- _TASK INSTRUCTIONS_
Copy every line from the records below that holds the word "function".

(Data items)
-=-=-=-=-

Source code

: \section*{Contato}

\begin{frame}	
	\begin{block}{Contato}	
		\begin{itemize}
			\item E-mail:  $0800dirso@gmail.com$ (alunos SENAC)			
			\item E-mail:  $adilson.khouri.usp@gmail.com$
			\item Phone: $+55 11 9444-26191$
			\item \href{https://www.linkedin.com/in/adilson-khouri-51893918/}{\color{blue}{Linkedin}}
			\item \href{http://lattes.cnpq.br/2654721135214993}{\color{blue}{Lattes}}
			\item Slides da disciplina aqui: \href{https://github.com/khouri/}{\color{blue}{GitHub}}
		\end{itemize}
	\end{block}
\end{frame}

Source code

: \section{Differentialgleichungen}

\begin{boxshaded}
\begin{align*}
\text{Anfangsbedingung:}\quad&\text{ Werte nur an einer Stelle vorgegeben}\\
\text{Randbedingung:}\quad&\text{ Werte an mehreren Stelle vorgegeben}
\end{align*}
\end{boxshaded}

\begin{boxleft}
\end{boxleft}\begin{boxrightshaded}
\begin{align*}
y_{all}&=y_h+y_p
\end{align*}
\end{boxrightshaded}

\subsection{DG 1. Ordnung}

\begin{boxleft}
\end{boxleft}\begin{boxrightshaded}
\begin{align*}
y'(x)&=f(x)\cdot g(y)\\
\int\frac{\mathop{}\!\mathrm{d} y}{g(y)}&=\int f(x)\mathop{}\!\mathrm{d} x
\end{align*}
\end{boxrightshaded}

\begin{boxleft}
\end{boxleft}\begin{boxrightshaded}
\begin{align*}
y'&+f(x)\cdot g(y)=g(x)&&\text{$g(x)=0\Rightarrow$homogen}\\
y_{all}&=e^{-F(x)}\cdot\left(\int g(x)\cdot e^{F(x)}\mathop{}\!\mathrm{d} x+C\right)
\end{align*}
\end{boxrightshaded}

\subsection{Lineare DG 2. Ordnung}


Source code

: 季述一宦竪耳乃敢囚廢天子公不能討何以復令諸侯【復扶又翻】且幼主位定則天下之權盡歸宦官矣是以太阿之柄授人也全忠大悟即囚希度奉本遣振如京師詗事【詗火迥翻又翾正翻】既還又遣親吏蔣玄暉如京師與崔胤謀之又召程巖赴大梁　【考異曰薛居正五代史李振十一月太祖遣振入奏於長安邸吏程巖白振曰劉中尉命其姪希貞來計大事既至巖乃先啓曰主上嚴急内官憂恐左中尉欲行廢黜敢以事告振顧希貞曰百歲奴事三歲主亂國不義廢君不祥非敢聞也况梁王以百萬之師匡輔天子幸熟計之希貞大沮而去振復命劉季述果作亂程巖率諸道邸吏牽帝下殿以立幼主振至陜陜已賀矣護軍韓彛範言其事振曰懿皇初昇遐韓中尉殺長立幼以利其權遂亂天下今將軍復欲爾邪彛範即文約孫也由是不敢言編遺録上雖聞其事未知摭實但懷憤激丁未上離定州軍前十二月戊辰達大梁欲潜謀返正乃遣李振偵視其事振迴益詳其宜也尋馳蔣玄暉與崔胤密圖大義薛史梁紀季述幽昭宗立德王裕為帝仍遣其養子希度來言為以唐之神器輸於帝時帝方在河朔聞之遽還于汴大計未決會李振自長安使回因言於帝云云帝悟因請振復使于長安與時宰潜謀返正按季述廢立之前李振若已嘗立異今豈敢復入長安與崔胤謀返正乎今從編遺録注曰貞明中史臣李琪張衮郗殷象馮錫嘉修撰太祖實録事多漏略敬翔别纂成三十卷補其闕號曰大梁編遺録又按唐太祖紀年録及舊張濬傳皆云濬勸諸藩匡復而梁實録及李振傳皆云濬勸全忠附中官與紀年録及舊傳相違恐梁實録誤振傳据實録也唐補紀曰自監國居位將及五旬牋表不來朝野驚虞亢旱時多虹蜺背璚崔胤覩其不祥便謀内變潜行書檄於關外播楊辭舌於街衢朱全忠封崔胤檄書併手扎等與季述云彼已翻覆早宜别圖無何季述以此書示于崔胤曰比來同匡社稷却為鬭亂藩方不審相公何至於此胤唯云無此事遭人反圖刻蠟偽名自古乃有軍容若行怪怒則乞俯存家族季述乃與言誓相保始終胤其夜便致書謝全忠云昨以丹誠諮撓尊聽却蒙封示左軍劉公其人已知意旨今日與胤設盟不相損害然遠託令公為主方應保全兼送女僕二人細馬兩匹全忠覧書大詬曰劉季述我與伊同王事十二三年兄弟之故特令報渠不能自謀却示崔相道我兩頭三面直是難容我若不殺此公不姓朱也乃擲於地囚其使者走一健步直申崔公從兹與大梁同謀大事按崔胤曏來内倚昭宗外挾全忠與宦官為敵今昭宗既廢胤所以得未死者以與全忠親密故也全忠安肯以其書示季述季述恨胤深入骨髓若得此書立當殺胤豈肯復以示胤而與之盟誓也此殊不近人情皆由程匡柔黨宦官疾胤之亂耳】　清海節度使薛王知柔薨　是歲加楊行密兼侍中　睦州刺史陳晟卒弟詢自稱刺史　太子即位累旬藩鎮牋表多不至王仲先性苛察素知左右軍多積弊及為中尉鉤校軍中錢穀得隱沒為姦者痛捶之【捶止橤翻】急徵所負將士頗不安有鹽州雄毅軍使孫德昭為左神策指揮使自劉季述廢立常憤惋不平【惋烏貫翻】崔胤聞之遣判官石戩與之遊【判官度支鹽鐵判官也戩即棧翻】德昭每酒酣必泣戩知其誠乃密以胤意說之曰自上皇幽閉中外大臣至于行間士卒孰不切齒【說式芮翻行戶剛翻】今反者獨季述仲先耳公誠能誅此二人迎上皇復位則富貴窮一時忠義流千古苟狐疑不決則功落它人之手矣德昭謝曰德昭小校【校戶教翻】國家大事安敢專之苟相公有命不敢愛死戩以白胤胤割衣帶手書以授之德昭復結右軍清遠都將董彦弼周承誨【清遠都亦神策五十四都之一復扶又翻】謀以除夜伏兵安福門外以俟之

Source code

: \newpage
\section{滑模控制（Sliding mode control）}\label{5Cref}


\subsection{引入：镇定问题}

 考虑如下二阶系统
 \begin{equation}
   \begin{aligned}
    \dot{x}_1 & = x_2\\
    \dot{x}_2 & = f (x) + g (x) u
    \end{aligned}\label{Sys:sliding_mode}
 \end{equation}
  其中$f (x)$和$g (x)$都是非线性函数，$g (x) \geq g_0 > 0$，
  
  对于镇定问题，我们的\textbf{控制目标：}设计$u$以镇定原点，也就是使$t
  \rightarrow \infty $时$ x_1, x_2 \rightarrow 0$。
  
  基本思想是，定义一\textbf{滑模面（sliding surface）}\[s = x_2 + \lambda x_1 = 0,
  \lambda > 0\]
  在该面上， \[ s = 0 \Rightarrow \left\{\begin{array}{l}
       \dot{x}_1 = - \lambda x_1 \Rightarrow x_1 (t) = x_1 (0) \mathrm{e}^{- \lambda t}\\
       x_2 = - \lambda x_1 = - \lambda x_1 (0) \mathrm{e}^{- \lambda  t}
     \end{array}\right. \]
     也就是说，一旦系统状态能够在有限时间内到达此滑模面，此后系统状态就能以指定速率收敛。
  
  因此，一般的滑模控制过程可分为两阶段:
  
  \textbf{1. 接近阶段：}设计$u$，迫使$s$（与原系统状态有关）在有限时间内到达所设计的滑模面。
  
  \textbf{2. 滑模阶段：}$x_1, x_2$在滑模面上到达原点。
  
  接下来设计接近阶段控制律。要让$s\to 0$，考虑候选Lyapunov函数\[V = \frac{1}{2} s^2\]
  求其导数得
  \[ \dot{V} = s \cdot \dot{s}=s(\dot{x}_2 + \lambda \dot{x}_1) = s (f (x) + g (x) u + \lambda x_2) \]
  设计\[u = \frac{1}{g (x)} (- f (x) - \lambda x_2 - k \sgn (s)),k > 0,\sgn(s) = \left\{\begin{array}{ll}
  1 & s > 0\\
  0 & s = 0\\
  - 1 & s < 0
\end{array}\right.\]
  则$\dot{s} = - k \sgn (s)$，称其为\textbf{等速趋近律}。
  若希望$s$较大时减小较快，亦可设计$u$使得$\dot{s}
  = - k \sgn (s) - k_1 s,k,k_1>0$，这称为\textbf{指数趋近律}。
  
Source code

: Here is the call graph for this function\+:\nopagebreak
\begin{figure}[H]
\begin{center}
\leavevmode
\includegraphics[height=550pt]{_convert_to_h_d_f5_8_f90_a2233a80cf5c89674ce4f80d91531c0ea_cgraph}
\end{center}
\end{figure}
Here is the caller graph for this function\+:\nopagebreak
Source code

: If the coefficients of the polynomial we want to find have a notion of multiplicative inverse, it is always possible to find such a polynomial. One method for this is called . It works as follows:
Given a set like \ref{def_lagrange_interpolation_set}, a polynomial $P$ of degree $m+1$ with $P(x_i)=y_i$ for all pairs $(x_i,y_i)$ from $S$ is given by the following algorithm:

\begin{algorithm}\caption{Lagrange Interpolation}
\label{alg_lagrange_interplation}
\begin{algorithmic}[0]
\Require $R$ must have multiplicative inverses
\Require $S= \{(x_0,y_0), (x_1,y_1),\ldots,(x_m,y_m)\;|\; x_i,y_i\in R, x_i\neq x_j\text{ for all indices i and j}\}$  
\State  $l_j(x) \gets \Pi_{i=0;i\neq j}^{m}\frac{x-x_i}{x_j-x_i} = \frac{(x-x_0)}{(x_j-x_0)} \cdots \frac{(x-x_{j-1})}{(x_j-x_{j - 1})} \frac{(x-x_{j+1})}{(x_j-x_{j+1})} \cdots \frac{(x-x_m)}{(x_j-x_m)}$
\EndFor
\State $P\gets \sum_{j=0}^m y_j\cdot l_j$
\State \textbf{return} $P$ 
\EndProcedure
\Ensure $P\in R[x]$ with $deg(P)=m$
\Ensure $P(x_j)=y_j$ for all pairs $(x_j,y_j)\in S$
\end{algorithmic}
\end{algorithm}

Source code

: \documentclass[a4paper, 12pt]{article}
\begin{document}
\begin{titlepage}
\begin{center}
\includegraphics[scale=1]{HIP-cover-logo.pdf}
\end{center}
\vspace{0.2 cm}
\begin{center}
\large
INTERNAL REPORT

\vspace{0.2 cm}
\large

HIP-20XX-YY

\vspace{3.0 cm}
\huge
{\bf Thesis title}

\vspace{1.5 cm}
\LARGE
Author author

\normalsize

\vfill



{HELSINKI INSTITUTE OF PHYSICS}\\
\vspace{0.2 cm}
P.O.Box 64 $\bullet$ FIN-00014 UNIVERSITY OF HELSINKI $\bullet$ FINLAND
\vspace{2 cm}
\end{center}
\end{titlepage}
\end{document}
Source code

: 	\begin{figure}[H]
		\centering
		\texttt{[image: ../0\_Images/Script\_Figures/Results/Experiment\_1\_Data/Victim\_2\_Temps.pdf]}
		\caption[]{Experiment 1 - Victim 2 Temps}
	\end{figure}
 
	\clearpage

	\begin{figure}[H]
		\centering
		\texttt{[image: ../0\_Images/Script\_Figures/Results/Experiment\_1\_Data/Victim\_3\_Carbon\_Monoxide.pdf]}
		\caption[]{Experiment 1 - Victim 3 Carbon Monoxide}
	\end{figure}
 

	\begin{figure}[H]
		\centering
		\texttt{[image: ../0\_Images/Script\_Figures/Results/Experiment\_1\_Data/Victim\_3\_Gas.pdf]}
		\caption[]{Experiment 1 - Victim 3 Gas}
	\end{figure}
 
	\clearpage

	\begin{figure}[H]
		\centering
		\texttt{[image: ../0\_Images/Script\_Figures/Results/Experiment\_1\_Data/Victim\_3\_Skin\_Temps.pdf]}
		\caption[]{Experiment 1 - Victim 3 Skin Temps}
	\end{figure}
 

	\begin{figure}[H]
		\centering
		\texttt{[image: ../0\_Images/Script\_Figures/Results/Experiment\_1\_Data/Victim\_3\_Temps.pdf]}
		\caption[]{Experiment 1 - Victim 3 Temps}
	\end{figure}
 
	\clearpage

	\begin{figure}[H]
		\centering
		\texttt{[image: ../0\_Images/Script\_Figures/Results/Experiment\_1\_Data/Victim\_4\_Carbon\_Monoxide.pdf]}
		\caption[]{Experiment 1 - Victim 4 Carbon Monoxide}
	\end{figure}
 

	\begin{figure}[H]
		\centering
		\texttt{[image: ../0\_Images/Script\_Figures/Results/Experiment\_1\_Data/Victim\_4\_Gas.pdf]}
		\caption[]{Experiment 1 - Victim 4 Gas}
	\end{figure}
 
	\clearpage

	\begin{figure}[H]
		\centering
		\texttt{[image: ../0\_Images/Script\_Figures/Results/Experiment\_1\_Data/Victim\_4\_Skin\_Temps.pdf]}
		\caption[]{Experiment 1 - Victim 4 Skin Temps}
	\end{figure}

-=-=-=-=-

- _FINAL ANSWER_
: Here is the call graph for this function\+:\nopagebreak
Here is the caller graph for this function\+:\nopagebreak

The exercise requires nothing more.